▶ [Exercise instructions]:
Search the data for the string "Spielbrett" and copy each line in which it appears.

[Saved data entries]

* * * *

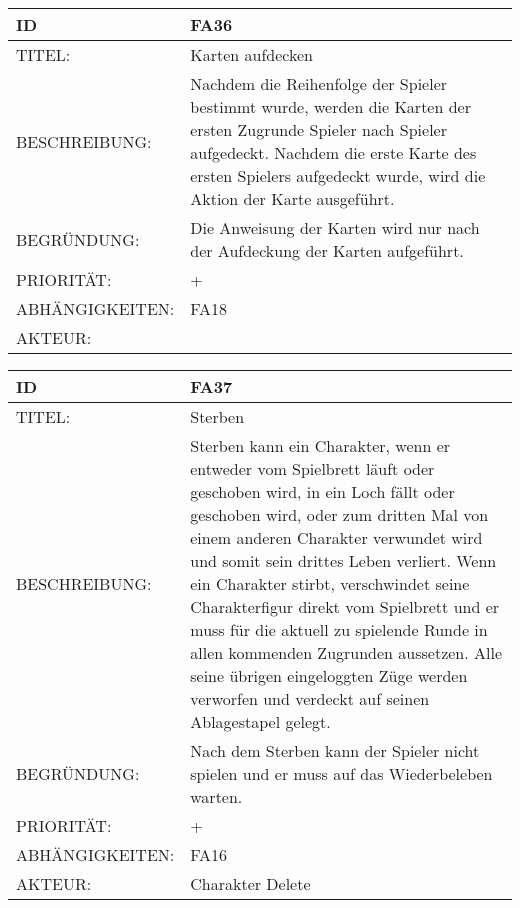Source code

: \documentclass{uulm-assignment}
\begin{document}
    \begin{tabularx}{\textwidth}{|l|X |} \hline
        \textbf{ID} & \textbf{FA36} \\
        \hline
        TITEL: & Karten aufdecken\\
        \hline
        BESCHREIBUNG: & Nachdem die Reihenfolge der Spieler bestimmt wurde, werden die Karten der ersten Zugrunde Spieler
nach Spieler aufgedeckt. Nachdem die erste Karte des ersten Spielers aufgedeckt wurde, wird die
Aktion der Karte ausgeführt. 
        \\
        \hline
        BEGRÜNDUNG: & Die Anweisung der Karten wird nur nach der Aufdeckung der Karten aufgeführt.\\
        \hline
        PRIORITÄT: & +\\
        \hline
        ABHÄNGIGKEITEN: & FA18\\
        \hline
        AKTEUR: & \\
        \hline
    \end{tabularx}
    
    \begin{tabularx}{\textwidth}{|l|X |} \hline
        \textbf{ID} & \textbf{FA37} \\
        \hline
        TITEL: & Sterben\\
        \hline
        BESCHREIBUNG: &
Sterben kann ein Charakter, wenn er entweder vom Spielbrett läuft oder geschoben wird, in ein Loch
fällt oder geschoben wird, oder zum dritten Mal von einem anderen Charakter verwundet wird und
somit sein drittes Leben verliert. \newline
Wenn ein Charakter stirbt, verschwindet seine Charakterfigur direkt vom Spielbrett und er muss
für die aktuell zu spielende Runde in allen kommenden Zugrunden aussetzen. Alle seine übrigen
eingeloggten Züge werden verworfen und verdeckt auf seinen Ablagestapel gelegt.
        \\
        \hline
        BEGRÜNDUNG: & Nach dem Sterben kann der Spieler nicht spielen und er muss auf das Wiederbeleben warten.\\
        \hline
        PRIORITÄT: & +\\
        \hline
        ABHÄNGIGKEITEN: & FA16\\
        \hline
        AKTEUR: & Charakter Delete \\
        \hline
    \end{tabularx}
    
\end{document}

* * * *

▶ [Exercise response]:
Sterben kann ein Charakter, wenn er entweder vom Spielbrett läuft oder geschoben wird, in ein Loch
Wenn ein Charakter stirbt, verschwindet seine Charakterfigur direkt vom Spielbrett und er muss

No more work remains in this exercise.